Flow Cytometry Binding Assay with Fluorescent Phospholipid Vesicles-- The vesicle binding assay was performed in >= 0.160 ml of buffer consisting of 10 mM HEPES-Na, pH 7.4, 133 mM NaCl, 5.8 mM KCl, 0.7 mM NaH2PO4, and 5 mM glucose; in experiments requiring calcium, the buffer was supplemented with either 1 or 2.5 mM CaCl2, as indicated in the text, and 2 mM MgCl2. NBD-labeled vesicles were added at 10 µM final concentration or other concentrations as noted, and either 0 or 500 µM unlabeled vesicles were added to determine nonspecific binding. Cells resuspended in assay buffer were then added to the tubes at a final concentration of 106/ml. Samples were incubated on ice for 120 min; cells were pelleted at 500 × g, washed once in assay buffer, and then resuspended in 0.4 ml of fresh assay buffer containing 0.01 mg/ml propidium iodide (Molecular Probes, Eugene, OR) to allow detection of any necrotic cells present. Samples were analyzed on a Coulter XL flow cytometer, with forward and side scatter gates set to include cells but exclude cellular debris and phospholipid vesicles. NBD fluorescence was monitored in the FL1 channel and propidium iodide in the FL4 channel. The amount of fluorescent vesicles bound per cell was then calculated from the mean fluorescence intensity of the gated cell population. Specific binding was calculated by subtracting nonspecific binding from total binding.

Competition studies were performed by adding the indicated competitor at the same time as the NBD-PtdSer vesicles and carrying out the assay as described above. Blocking experiments were carried out by adding the blocking agent to the cells, incubating for 30 min on ice, and then adding 10 µM PtdSer vesicle and 0 or 500 µM unlabeled PtdSer vesicles and continuing the incubation for 120 min on ice.

Fluorescence Microscopy-- Samples were prepared as described above with 10 µM NBD-labeled vesicles and incubated for 120 min on ice. Cells were washed three times and suspended in 200 µl of assay buffer, then incubated either on ice or at 37 °C (to allow endocytosis to occur) for an additional 30 min, fixed for 15 min on ice with a final concentration of 0.75% paraformaldehyde in assay buffer, and washed twice.

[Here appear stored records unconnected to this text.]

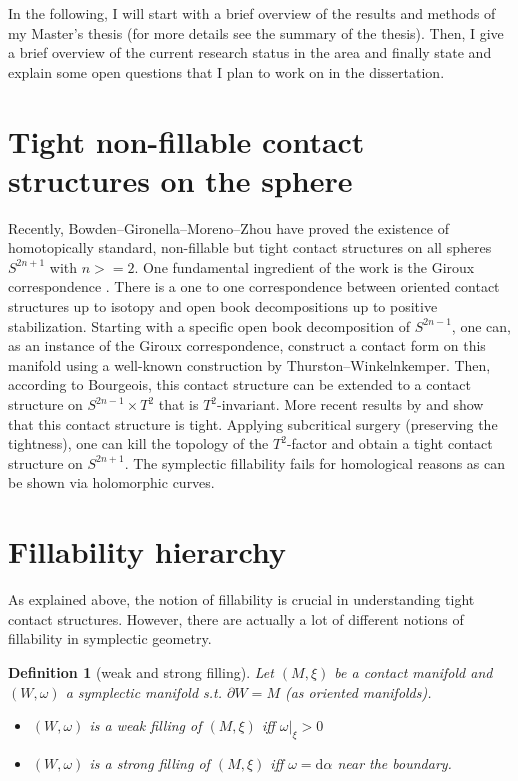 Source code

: \documentclass{amsart}
\newtheorem{definition}{Definition}
\renewcommand*{\d}{\mathrm{d}}
\begin{document}
In the following, I will start with a brief overview of the results and methods of my Master's thesis (for more details see the summary of the thesis).
Then, I give a brief overview of the current research status in the area and
finally state and explain some open questions that I plan to work on in the dissertation.

\section*{Tight non-fillable contact structures on the sphere}

Recently, Bowden--Gironella--Moreno--Zhou \cite{BGMZ22} have proved the existence of homotopically standard, non-fillable but tight contact structures on all spheres $S^{2n+1}$ with $n >= 2$. 
One fundamental ingredient of the work is the Giroux correspondence \cite{Giroux02}.
There is a one to one correspondence between oriented contact structures up to isotopy
and open book decompositions up to positive stabilization.
Starting with a specific open book decomposition of $S^{2n-1}$, one can, as an instance of the Giroux correspondence, construct a contact form on this manifold using a well-known construction by Thurston--Winkelnkemper. 
Then, according to Bourgeois, this contact structure can be extended to a contact structure on $S^{2n-1}\times T^2$ that is $T^2$-invariant.
More recent results by \cite{BGM22} and \cite{AZ24} show that this contact structure is tight.
Applying subcritical surgery (preserving the tightness), one can kill the topology of the $T^2$-factor and obtain a tight contact structure on $S^{2n+1}$.
The symplectic fillability fails for homological reasons as can be shown via holomorphic curves.


\section*{Fillability hierarchy}
As explained above, the notion of fillability is crucial in understanding tight contact structures. However, there are actually a lot of different notions of fillability in symplectic geometry.

\begin{definition}[weak and strong filling]
    Let $(M, \xi)$ be a contact manifold and $(W, \omega)$ a symplectic manifold s.t. $\partial W = M$ (as oriented manifolds).
    \begin{itemize}
        \item $(W, \omega)$ is a weak filling of $(M, \xi)$ iff $\omega|_\xi > 0$
        \item $(W, \omega)$ is a strong filling of $(M, \xi)$ iff $\omega = \d \alpha$ near the boundary.
    \end{itemize}
\end{definition}
\end{document}

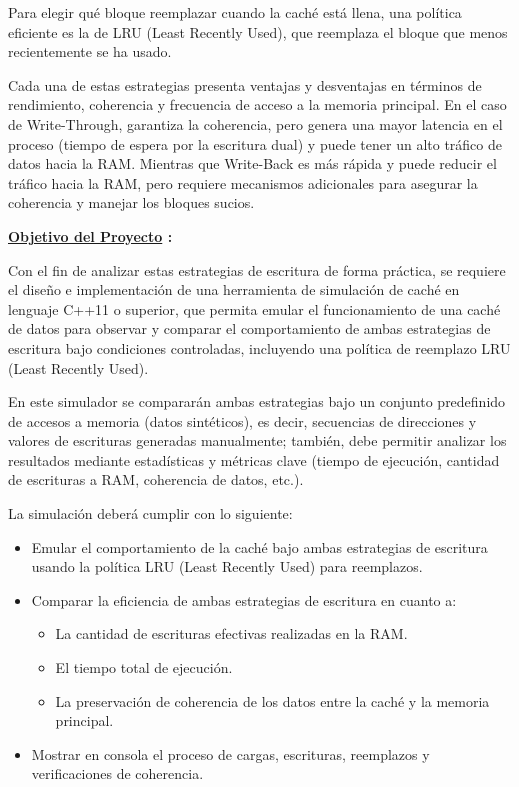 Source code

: \documentclass{article}
\begin{document}
\quad

{Para elegir qué bloque reemplazar cuando la caché está llena, una política eficiente es la de LRU (Least Recently Used), que reemplaza el bloque que menos recientemente se ha usado.}

\quad

{Cada una de estas estrategias presenta ventajas y desventajas en términos de rendimiento, coherencia y frecuencia de acceso a la memoria principal. En el caso de Write-Through, garantiza la coherencia, pero genera una mayor latencia en el proceso (tiempo de espera por la escritura dual) y puede tener un alto tráfico de datos hacia la RAM. Mientras que Write-Back es más rápida y puede reducir el tráfico hacia la RAM, pero requiere mecanismos adicionales para asegurar la coherencia y manejar los bloques sucios.}

\quad


\textbf{ \underline{Objetivo del Proyecto} :}

\quad

{Con el fin de analizar estas estrategias de escritura de forma práctica, se requiere el diseño e implementación de una herramienta de simulación de caché en lenguaje C++11 o superior, que permita emular el funcionamiento de una caché de datos para observar y comparar el comportamiento de ambas estrategias de escritura bajo condiciones controladas, incluyendo una  política de reemplazo LRU (Least Recently Used).}

\quad

{En este simulador se compararán ambas estrategias bajo un conjunto predefinido de accesos a memoria (datos sintéticos), es decir, secuencias de direcciones y valores de escrituras generadas manualmente; también, debe permitir analizar los resultados mediante estadísticas y métricas clave (tiempo de ejecución, cantidad de escrituras a RAM, coherencia de datos, etc.).
}


\quad

{La simulación deberá cumplir con lo siguiente:}



\begin{itemize}
    \item Emular el comportamiento de la caché bajo ambas estrategias de escritura usando la política LRU (Least Recently Used) para reemplazos.
    \item Comparar la eficiencia de ambas estrategias de escritura en cuanto a: 

     \begin{itemize}
        \item La cantidad de escrituras efectivas realizadas en la RAM.
        \item El tiempo total de ejecución.
        \item La preservación de coherencia de los datos entre la caché y la memoria principal.
    \end{itemize}

    \item Mostrar en consola el proceso de cargas, escrituras, reemplazos y verificaciones de coherencia.
   
\end{itemize}
\end{document}

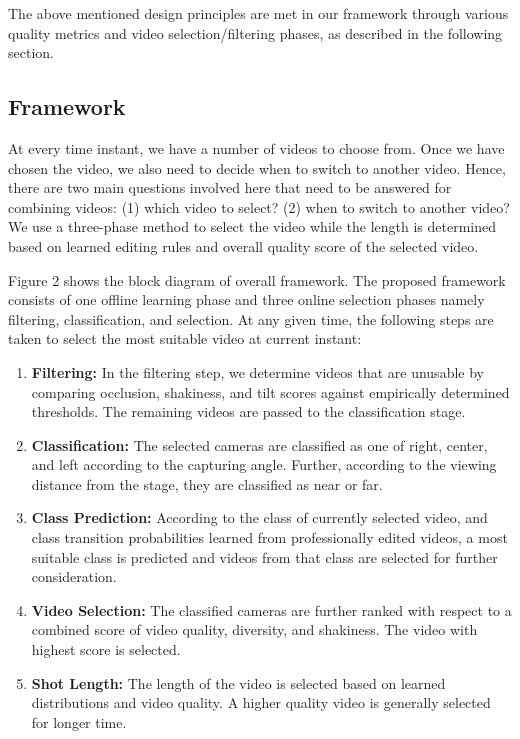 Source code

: \documentclass{sig-alternate-05-2015}
\begin{document}
The above mentioned design principles are met in our framework
through various quality metrics and video selection/filtering phases,
as described in the following section.

\subsection{Framework}

At every time instant, we have a number of videos to choose
from. Once we have chosen the video, we also need to decide when
to switch to another video. Hence, there are two main questions
involved here that need to be answered for combining videos: (1)
which video to select? (2) when to switch to another video? We
use a three-phase method to select the video while the length is
determined based on learned editing rules and overall quality score
of the selected video.

Figure 2 shows the block diagram of overall framework. The
proposed framework consists of one offline learning phase and three online selection phases namely filtering, classification, and selection.
At any given time, the following steps are taken to select the
most suitable video at current instant:

\begin{enumerate}
\item \textbf{Filtering:}
In the filtering step, we determine videos that are
unusable by comparing occlusion, shakiness, and tilt scores
against empirically determined thresholds. The remaining
videos are passed to the classification stage.
\item \textbf{Classification:}
The selected cameras are classified as one
of right, center, and left according to the capturing angle.
Further, according to the viewing distance from the stage,
they are classified as near or far.
\item \textbf{Class Prediction:}
According to the class of currently selected
video, and class transition probabilities learned from
professionally edited videos, a most suitable class is predicted
and videos from that class are selected for further consideration.
\item \textbf{Video Selection:}
The classified cameras are further ranked
with respect to a combined score of video quality, diversity,
and shakiness. The video with highest score is selected.
\item \textbf{Shot Length:}
The length of the video is selected based on
learned distributions and video quality. A higher quality video
is generally selected for longer time.
\end{enumerate}
\end{document}
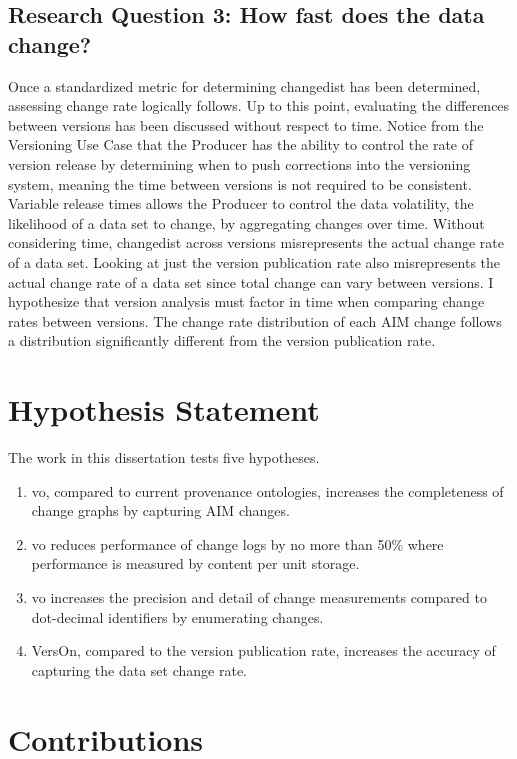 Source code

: \subsection{Research Question 3: How fast does the data change?}

Once a standardized metric for determining \gls{changedist} has been determined, assessing change rate logically follows.
Up to this point, evaluating the differences between versions has been discussed without respect to time.
Notice from the Versioning Use Case that the Producer has the ability to control the rate of version release by determining when to push corrections into the versioning system, meaning the time between \glspl{version} is not required to be consistent.
Variable release times allows the Producer to control the data volatility, the likelihood of a data set to change, by aggregating changes over time.
Without considering time, \gls{changedist} across \glspl{version} misrepresents the actual change rate of a data set.
Looking at just the version publication rate also misrepresents the actual change rate of a data set since total change can vary between \glspl{version}.
I hypothesize that version analysis must factor in time when comparing change rates between \glspl{version}.
The change rate distribution of each \gls{AIM} \gls{change} follows a distribution significantly different from the version publication rate.

\section{Hypothesis Statement}

The work in this dissertation tests five hypotheses.
\begin{enumerate}
	\item \gls{vo}, compared to current provenance ontologies, increases the completeness of change graphs by capturing \gls{AIM} changes.
	\item \gls{vo} reduces performance of change logs by no more than 50\% where performance is measured by content per unit storage.
	\item \gls{vo} increases the precision and detail of change measurements compared to dot-decimal identifiers by enumerating changes.
	\item VersOn, compared to the version publication rate, increases the accuracy of capturing the data set change rate.
\end{enumerate}

\section{Contributions}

A wet mount of the cells in 15 µl of assay buffer was observed under a total magnification of 400× on a Nikon Labophot-2 fluorescent microscope, which had a B-2A filter in place (excitation: 450-490 nm; dichromatic beam splitter: 505 nm; barrier filter: 520 nm). The images were captured with a CCD camera 72S series that was interfaced to an 80486-based microcomputer through a video imaging board as described (28). Prior to printing, all images received a uniform contrast enhancement with Adobe Photoshop (version 4.0).

Determination of Binding Constants-- To determine binding constants from the flow cytometric data, the following additional measurements were made. The fraction of free (unbound) vesicles was determined over the range of added vesicle concentrations by fluorometric analysis of the supernatants of binding reactions after removal of cells by centrifugation. To convert the mean fluorescence intensity per cell as determined by flow cytometry to the number of phospholipid molecules bound per cell, a conversion factor was determined as follows. Cells were incubated with different concentrations of fluorescent vesicles, washed by centrifugation, and dissolved in cell binding buffer containing 0.1% Triton X-100, and their fluorescence intensity was measured by fluorometry and flow cytometry. The number of molecules bound per cell could then be calculated by reference to a standard curve prepared with known amounts of pure NBD-PtdCho dissolved in the same buffer. The binding constant (Kd) and number of vesicle binding sites per cell (Bmax) were determined by fitting the specific binding data to a model of non-cooperative binding to homogeneous sites. Curve-fitting was performed by iterative non-linear least-squares analysis (SOLVE function of Microsoft Excel version 5.0). Fitting was performed with the data of bound phospholipid monomer versus concentration of free phospholipid monomer. The fitted Kd and Bmax values were then expressed in terms of the molarity of vesicles by dividing by the number of phospholipid molecules per vesicle as determined above.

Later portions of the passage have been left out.